═════ Supplied records ═════

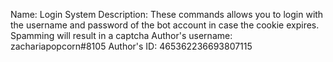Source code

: Name: Login System
Description: These commands allows you to login with the username and password of the bot account in case the cookie expires. Spamming will result in a captcha
Author's username: zachariapopcorn#8105
Author's ID: 465362236693807115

═════

Print every entry exactly. Pictures are not part of the copy.

Source code

: Name: Login System
Description: These commands allows you to login with the username and password of the bot account in case the cookie expires. Spamming will result in a captcha
Author's username: zachariapopcorn#8105
Author's ID: 465362236693807115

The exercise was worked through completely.